You can define all your potential failure modes and the effects of these failures
There can be many potential failure modes, and these should be described in physical or technical terms. The effects of a failure can be described as experienced by the downstream customer and a Severity (S) of the failure effect rated and assigned.
You can analyse all the potential causes for failure
There is likely to be more than one cause per failure mode — especially when considering operating conditions and customer usage. For all potential causes, an assessment of how often this cause of failure will happen is assigned, known as Occurrence (O).

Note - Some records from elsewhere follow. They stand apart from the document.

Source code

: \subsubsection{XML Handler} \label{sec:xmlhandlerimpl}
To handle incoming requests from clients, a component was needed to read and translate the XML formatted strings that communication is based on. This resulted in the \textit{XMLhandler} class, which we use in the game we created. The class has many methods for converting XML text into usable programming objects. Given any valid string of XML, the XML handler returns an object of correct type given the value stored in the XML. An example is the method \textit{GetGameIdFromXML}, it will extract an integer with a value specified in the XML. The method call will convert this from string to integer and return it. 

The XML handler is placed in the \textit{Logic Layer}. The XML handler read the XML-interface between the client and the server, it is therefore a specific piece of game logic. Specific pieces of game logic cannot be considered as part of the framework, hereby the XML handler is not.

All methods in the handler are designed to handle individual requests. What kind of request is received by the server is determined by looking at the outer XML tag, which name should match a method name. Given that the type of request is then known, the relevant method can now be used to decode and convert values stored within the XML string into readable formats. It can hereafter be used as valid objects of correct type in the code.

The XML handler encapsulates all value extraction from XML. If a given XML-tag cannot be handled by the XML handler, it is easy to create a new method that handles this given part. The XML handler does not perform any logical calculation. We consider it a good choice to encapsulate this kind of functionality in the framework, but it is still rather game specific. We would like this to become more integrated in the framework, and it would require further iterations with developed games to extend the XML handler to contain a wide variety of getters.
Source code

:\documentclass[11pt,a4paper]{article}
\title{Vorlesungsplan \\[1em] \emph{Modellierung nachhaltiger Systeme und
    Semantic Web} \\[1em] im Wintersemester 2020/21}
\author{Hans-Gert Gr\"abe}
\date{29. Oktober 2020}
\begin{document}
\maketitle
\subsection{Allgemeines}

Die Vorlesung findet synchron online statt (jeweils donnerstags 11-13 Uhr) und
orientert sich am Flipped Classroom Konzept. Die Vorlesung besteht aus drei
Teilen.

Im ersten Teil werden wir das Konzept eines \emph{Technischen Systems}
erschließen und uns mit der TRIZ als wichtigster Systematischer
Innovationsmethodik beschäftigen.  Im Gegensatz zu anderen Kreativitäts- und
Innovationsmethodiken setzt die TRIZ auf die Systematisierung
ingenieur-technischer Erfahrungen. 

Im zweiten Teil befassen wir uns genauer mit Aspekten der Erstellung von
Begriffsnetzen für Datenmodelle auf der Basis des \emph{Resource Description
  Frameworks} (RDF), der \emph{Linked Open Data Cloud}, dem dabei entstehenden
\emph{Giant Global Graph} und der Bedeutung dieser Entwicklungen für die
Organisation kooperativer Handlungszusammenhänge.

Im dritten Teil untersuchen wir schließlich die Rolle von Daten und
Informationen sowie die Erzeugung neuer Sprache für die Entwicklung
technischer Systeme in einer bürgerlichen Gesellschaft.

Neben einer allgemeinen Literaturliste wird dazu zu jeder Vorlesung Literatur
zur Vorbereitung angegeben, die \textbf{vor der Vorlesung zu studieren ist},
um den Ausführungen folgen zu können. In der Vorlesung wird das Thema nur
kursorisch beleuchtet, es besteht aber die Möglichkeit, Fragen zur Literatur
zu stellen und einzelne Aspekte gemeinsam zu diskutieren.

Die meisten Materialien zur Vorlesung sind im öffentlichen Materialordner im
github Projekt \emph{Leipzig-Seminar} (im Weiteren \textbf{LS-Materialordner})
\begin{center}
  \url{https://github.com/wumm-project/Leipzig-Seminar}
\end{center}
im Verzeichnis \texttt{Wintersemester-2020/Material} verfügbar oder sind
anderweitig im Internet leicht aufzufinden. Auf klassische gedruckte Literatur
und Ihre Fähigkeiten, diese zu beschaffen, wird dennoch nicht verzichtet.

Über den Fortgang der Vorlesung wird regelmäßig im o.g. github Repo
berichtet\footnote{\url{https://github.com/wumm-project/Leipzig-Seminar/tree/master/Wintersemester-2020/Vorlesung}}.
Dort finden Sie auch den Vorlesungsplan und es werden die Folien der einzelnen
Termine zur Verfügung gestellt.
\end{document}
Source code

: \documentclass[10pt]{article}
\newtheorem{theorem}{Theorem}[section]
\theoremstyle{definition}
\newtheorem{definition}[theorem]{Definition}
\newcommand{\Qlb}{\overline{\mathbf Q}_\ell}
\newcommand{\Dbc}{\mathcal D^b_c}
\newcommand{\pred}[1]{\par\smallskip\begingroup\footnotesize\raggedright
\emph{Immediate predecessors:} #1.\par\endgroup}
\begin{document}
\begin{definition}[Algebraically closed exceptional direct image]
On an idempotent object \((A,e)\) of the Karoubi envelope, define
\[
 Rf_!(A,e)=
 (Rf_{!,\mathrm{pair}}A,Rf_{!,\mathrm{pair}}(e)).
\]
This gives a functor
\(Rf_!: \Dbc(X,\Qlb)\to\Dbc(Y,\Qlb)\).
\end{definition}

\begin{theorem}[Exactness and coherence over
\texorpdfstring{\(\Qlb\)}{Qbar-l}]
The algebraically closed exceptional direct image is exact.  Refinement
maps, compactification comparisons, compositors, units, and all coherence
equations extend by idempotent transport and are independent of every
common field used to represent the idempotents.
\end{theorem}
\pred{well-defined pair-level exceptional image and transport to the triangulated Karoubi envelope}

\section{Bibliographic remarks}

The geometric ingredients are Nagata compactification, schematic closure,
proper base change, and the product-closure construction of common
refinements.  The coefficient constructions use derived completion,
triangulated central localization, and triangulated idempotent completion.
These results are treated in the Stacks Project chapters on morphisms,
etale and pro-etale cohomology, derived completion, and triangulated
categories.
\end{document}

You can assess your current failure management techniques and decide if further action is required
All the current controls in place to detect causes of failure modes are documented and assessed for their effectiveness, known as Detection (D). Calculation of a Risk Priority Number (RPN = S*O*D) can be used to agree recommended actions to further mitigate risk.
An industry example of DFMEA
High-performance internal combustion engines are complex machines with multiple potential failure modes and some catastrophic effects of failure. When developing an all-new internal combustion engine, the design team of a global car manufacturer embraced DFMEA early in the project.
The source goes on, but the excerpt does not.